*Stored data entries*:
:::::
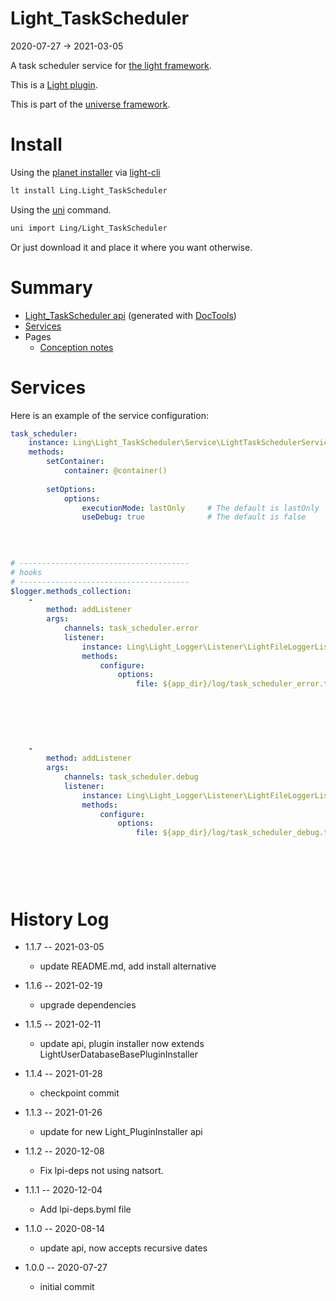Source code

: Light_TaskScheduler
===========
2020-07-27 -> 2021-03-05



A task scheduler service for [the light framework](https://github.com/lingtalfi/Light).


This is a [Light plugin](https://github.com/lingtalfi/Light/blob/master/doc/pages/plugin.md).

This is part of the [universe framework](https://github.com/karayabin/universe-snapshot).


Install
==========
Using the [planet installer](https://github.com/lingtalfi/Light_PlanetInstaller) via [light-cli](https://github.com/lingtalfi/Light_Cli)
```bash
lt install Ling.Light_TaskScheduler
```

Using the [uni](https://github.com/lingtalfi/universe-naive-importer) command.
```bash
uni import Ling/Light_TaskScheduler
```

Or just download it and place it where you want otherwise.






Summary
===========
- [Light_TaskScheduler api](https://github.com/lingtalfi/Light_TaskScheduler/blob/master/doc/api/Ling/Light_TaskScheduler.md) (generated with [DocTools](https://github.com/lingtalfi/DocTools))
- [Services](#services)
- Pages
    - [Conception notes](https://github.com/lingtalfi/Light_TaskScheduler/blob/master/doc/pages/conception-notes.md)






Services
=========


Here is an example of the service configuration:

```yaml
task_scheduler: 
    instance: Ling\Light_TaskScheduler\Service\LightTaskSchedulerService
    methods: 
        setContainer: 
            container: @container()
        
        setOptions: 
            options: 
                executionMode: lastOnly     # The default is lastOnly
                useDebug: true              # The default is false
            
        
    

# --------------------------------------
# hooks
# --------------------------------------
$logger.methods_collection: 
    - 
        method: addListener
        args: 
            channels: task_scheduler.error
            listener: 
                instance: Ling\Light_Logger\Listener\LightFileLoggerListener
                methods: 
                    configure: 
                        options: 
                            file: ${app_dir}/log/task_scheduler_error.txt
                        
                    
                
            
        
    
    - 
        method: addListener
        args: 
            channels: task_scheduler.debug
            listener: 
                instance: Ling\Light_Logger\Listener\LightFileLoggerListener
                methods: 
                    configure: 
                        options: 
                            file: ${app_dir}/log/task_scheduler_debug.txt
                        
                    
            
        
    


```



History Log
=============

- 1.1.7 -- 2021-03-05

    - update README.md, add install alternative

- 1.1.6 -- 2021-02-19

    - upgrade dependencies

- 1.1.5 -- 2021-02-11
  
    - update api, plugin installer now extends LightUserDatabaseBasePluginInstaller
  
- 1.1.4 -- 2021-01-28

    - checkpoint commit
  
- 1.1.3 -- 2021-01-26

    - update for new Light_PluginInstaller api

- 1.1.2 -- 2020-12-08

    - Fix lpi-deps not using natsort.

- 1.1.1 -- 2020-12-04

    - Add lpi-deps.byml file

- 1.1.0 -- 2020-08-14

    - update api, now accepts recursive dates
    
- 1.0.0 -- 2020-07-27

    - initial commit
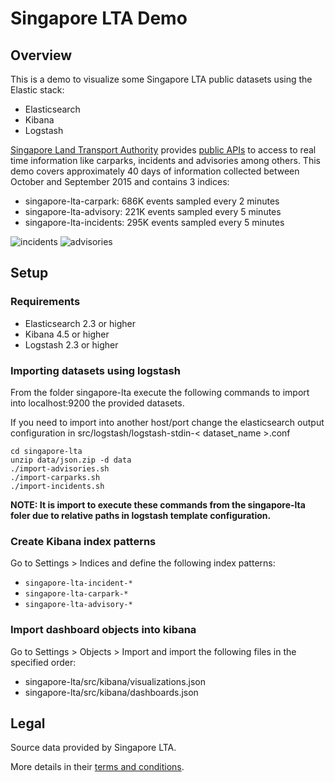 # Singapore LTA Demo

## Overview

This is a demo to visualize some Singapore LTA public datasets using the Elastic stack:

- Elasticsearch
- Kibana
- Logstash

[Singapore Land Transport Authority](http://lta.gov.sg) provides [public APIs](http://www.mytransport.sg/content/mytransport/home/dataMall.html) to access to real time information like carparks, incidents and advisories among others. This demo covers approximately 40 days of information collected between October and September 2015 and contains 3 indices:

- singapore-lta-carpark: 686K events sampled every 2 minutes 
- singapore-lta-advisory: 221K events sampled every 5 minutes
- singapore-lta-incidents: 295K events sampled every 5 minutes

![incidents](https://raw.githubusercontent.com/mcascallares/singapore-lta-demo/master/screenshots/incidents.png "Incidents")
![advisories](https://raw.githubusercontent.com/mcascallares/singapore-lta-demo/master/screenshots/advisories.png "Advisories")

## Setup

### Requirements

- Elasticsearch 2.3 or higher
- Kibana 4.5 or higher
- Logstash 2.3 or higher

### Importing datasets using logstash

From the folder singapore-lta execute the following commands to import into localhost:9200 the provided datasets.

If you need to import into another host/port change the elasticsearch output configuration in src/logstash/logstash-stdin-< dataset_name >.conf

```
cd singapore-lta
unzip data/json.zip -d data
./import-advisories.sh
./import-carparks.sh
./import-incidents.sh
```

**NOTE: It is import to execute these commands from the singapore-lta foler due to relative paths in logstash template configuration.**


### Create Kibana index patterns

Go to Settings > Indices and define the following index patterns:

- ``singapore-lta-incident-*``
- ``singapore-lta-carpark-*``
- ``singapore-lta-advisory-*``


### Import dashboard objects into kibana

Go to Settings > Objects > Import and import the following files in the specified order:

- singapore-lta/src/kibana/visualizations.json
- singapore-lta/src/kibana/dashboards.json


## Legal

Source data provided by Singapore LTA.

More details in their [terms and conditions](http://www.mytransport.sg/content/mytransport/home/dataMall/termOfUse.html).
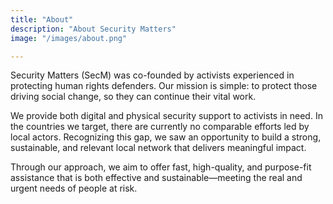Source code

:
 ```yaml
---
title: "About"
description: "About Security Matters"
image: "/images/about.png"

---
```


Security Matters (SecM) was co-founded by activists experienced in protecting human rights defenders. Our mission is simple: to protect those driving social change, so they can continue their vital work.

We provide both digital and physical security support to activists in need. In the countries we target, there are currently no comparable efforts led by local actors. Recognizing this gap, we saw an opportunity to build a strong, sustainable, and relevant local network that delivers meaningful impact.

Through our approach, we aim to offer fast, high-quality, and purpose-fit assistance that is both effective and sustainable—meeting the real and urgent needs of people at risk.
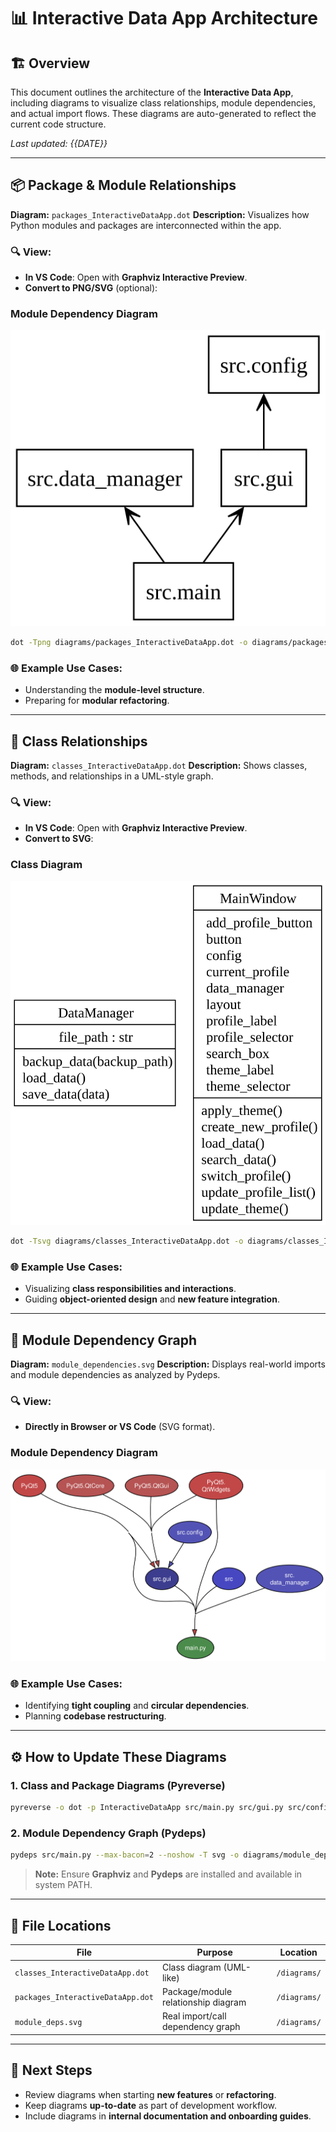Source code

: # 📊 Interactive Data App Architecture

## 🏗️ Overview

This document outlines the architecture of the **Interactive Data App**, including diagrams to visualize class relationships, module dependencies, and actual import flows. These diagrams are auto-generated to reflect the current code structure.

_Last updated: {{DATE}}_

---

## 📦 Package & Module Relationships

**Diagram:** `packages_InteractiveDataApp.dot`
**Description:** Visualizes how Python modules and packages are interconnected within the app.

### 🔍 View:
- **In VS Code**: Open with **Graphviz Interactive Preview**.
- **Convert to PNG/SVG** (optional):

### Module Dependency Diagram
![Module Dependency](../diagrams/packages_InteractiveDataApp.svg)

```bash
dot -Tpng diagrams/packages_InteractiveDataApp.dot -o diagrams/packages_InteractiveDataApp.png
```

### 🌐 Example Use Cases:
- Understanding the **module-level structure**.
- Preparing for **modular refactoring**.

---

## 🧱 Class Relationships

**Diagram:** `classes_InteractiveDataApp.dot`
**Description:** Shows classes, methods, and relationships in a UML-style graph.

### 🔍 View:
- **In VS Code**: Open with **Graphviz Interactive Preview**.
- **Convert to SVG**:

### Class Diagram
![Class Diagram](../diagrams/classes_InteractiveDataApp.svg)

```bash
dot -Tsvg diagrams/classes_InteractiveDataApp.dot -o diagrams/classes_InteractiveDataApp.svg
```

### 🌐 Example Use Cases:
- Visualizing **class responsibilities and interactions**.
- Guiding **object-oriented design** and **new feature integration**.

---

## 🔄 Module Dependency Graph

**Diagram:** `module_dependencies.svg`
**Description:** Displays real-world imports and module dependencies as analyzed by Pydeps.

### 🔍 View:
- **Directly in Browser or VS Code** (SVG format).

### Module Dependency Diagram
![Module Dependency](../diagrams/module_dependencies.svg)

### 🌐 Example Use Cases:
- Identifying **tight coupling** and **circular dependencies**.
- Planning **codebase restructuring**.

---

## ⚙️ How to Update These Diagrams

### 1. **Class and Package Diagrams** (Pyreverse)
```bash
pyreverse -o dot -p InteractiveDataApp src/main.py src/gui.py src/config.py src/data_manager.py
```

### 2. **Module Dependency Graph** (Pydeps)
```bash
pydeps src/main.py --max-bacon=2 --noshow -T svg -o diagrams/module_deps.svg
```

> **Note:** Ensure **Graphviz** and **Pydeps** are installed and available in system PATH.

---

## 📁 File Locations

| File                                 | Purpose                                 | Location       |
|--------------------------------------|-----------------------------------------|----------------|
| `classes_InteractiveDataApp.dot`     | Class diagram (UML-like)                | `/diagrams/`   |
| `packages_InteractiveDataApp.dot`    | Package/module relationship diagram    | `/diagrams/`   |
| `module_deps.svg`                   | Real import/call dependency graph      | `/diagrams/`   |

---

## 🚀 Next Steps

- Review diagrams when starting **new features** or **refactoring**.
- Keep diagrams **up-to-date** as part of development workflow.
- Include diagrams in **internal documentation and onboarding guides**.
:::::
Output exactly the lines above, from the one holding "## 🚀 Next Steps" through the end of the data, including the first and last.

*Your solution*:
## 🚀 Next Steps

- Review diagrams when starting **new features** or **refactoring**.
- Keep diagrams **up-to-date** as part of development workflow.
- Include diagrams in **internal documentation and onboarding guides**.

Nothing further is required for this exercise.